Mundo

Análise

Suspeitas de corrupção: "Acima de tudo, está em causa a credibilidade do próprio Presidente Zelensky"

Pedro Cordeiro analisa os recentes desenvolvimentos na investigação do caso de corrupção que envolve a empresa estatal de energia ucraniana, Energoatom. "Num momento em que há tanto em jogo para o país, isto é a última coisa de que Zelensky precisava", realça o editor de Internacional do Expresso.

Loading...

A investigação que levou ao afastamento de várias figuras ligadas ao Governo ucraniano está a colocar nova pressão política sobre Volodymyr Zelensky, num momento em que o país depende do apoio externo e enfrenta negociações decisivas. As buscas à casa de Andriy Yermak, chefe de gabinete de Zelensky, e as suspeitas que envolvem responsáveis do setor energético ucraniano reacendem dúvidas sobre a solidez interna do Governo e ameaçam servir tanto a narrativa russa como os críticos internacionais do apoio à Ucrânia.

"Acima de tudo, está em causa a credibilidade do próprio Presidente Volodymyr Zelensky, uma vez que estamos a falar de pessoas que estão já numa esfera bastante próxima dele, pessoas com altas responsabilidades no Governo ucraniano que se veem envolvidas, claro que ainda estamos numa fase em que é preciso investigar, mas de qualquer maneira os seus nomes estarem envolvidos num escândalo de corrupção é algo que não abona a favor da credibilidade de Zelensky e do seu Governo e, num momento em que há tanto em jogo para o país, isto é a última coisa de que Zelensky precisava", considera Pedro Cordeiro.

Segundo o editor de Internacional do Expresso, o caso atinge um círculo muito próximo do Presidente e fragiliza a credibilidade de Zelensky num momento particularmente sensível. A propaganda russa já está a explorar o episódio para reforçar a ideia de um Governo ucraniano “corrupto”, enquanto em vários países europeus cresce a dificuldade política de justificar sacrifícios adicionais em nome de Kiev.

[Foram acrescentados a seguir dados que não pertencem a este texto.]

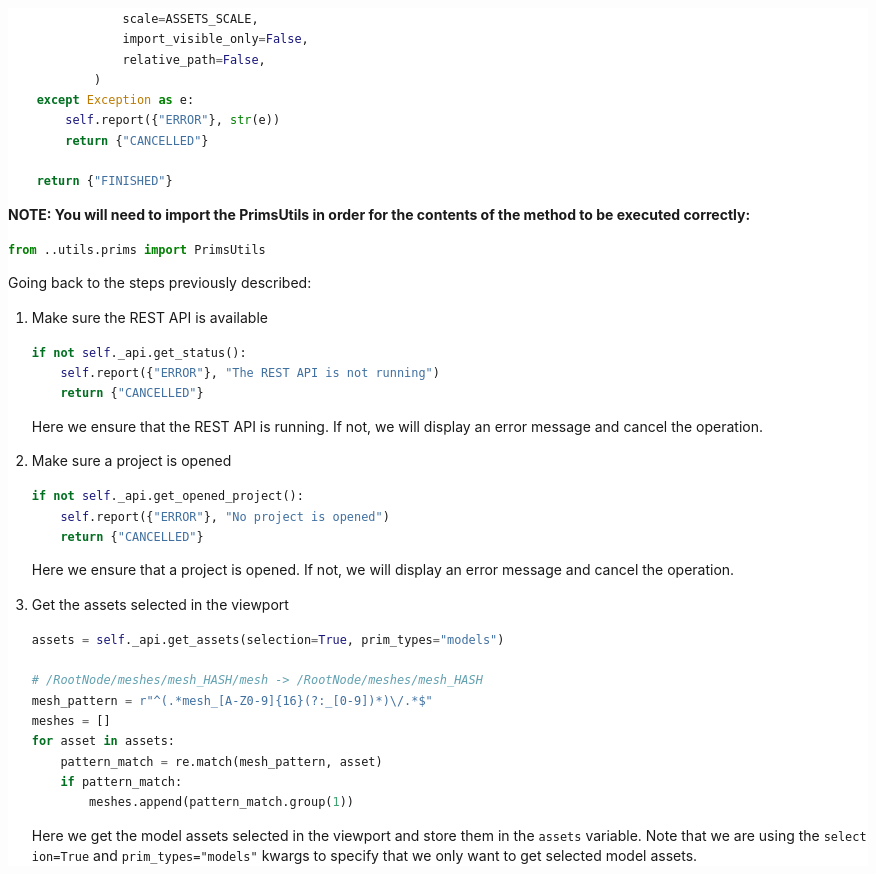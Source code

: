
 ```python
                scale=ASSETS_SCALE,
                import_visible_only=False,
                relative_path=False,
            )
    except Exception as e:
        self.report({"ERROR"}, str(e))
        return {"CANCELLED"}

    return {"FINISHED"}
```

**NOTE: You will need to import the PrimsUtils in order for the contents of the method to be executed correctly:**

```python
from ..utils.prims import PrimsUtils
```

Going back to the steps previously described:

1. Make sure the REST API is available
    ```python
    if not self._api.get_status():
        self.report({"ERROR"}, "The REST API is not running")
        return {"CANCELLED"}
    ```
   Here we ensure that the REST API is running. If not, we will display an error message and cancel the operation.

2. Make sure a project is opened
    ```python
    if not self._api.get_opened_project():
        self.report({"ERROR"}, "No project is opened")
        return {"CANCELLED"}
    ```
   Here we ensure that a project is opened. If not, we will display an error message and cancel the operation.

3. Get the assets selected in the viewport
    ```python
    assets = self._api.get_assets(selection=True, prim_types="models")

    # /RootNode/meshes/mesh_HASH/mesh -> /RootNode/meshes/mesh_HASH
    mesh_pattern = r"^(.*mesh_[A-Z0-9]{16}(?:_[0-9])*)\/.*$"
    meshes = []
    for asset in assets:
        pattern_match = re.match(mesh_pattern, asset)
        if pattern_match:
            meshes.append(pattern_match.group(1))
    ```
   Here we get the model assets selected in the viewport and store them in the `assets` variable. Note that we are using
   the `selection=True` and `prim_types="models"` kwargs to specify that we only want to get selected model assets.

A turbulência interna poderá ainda ter impacto nas negociações em curso do plano de paz e nos prazos defendidos por Washington e discutidos em Bruxelas para a realização de eleições, assim que a guerra o permita. Para além disso, sublinha Pedro Cordeiro, o escândalo não ajuda o objetivo estratégico da Ucrânia de aderir à União Europeia, num processo onde o combate à corrupção e o reforço do Estado de Direito são condições essenciais.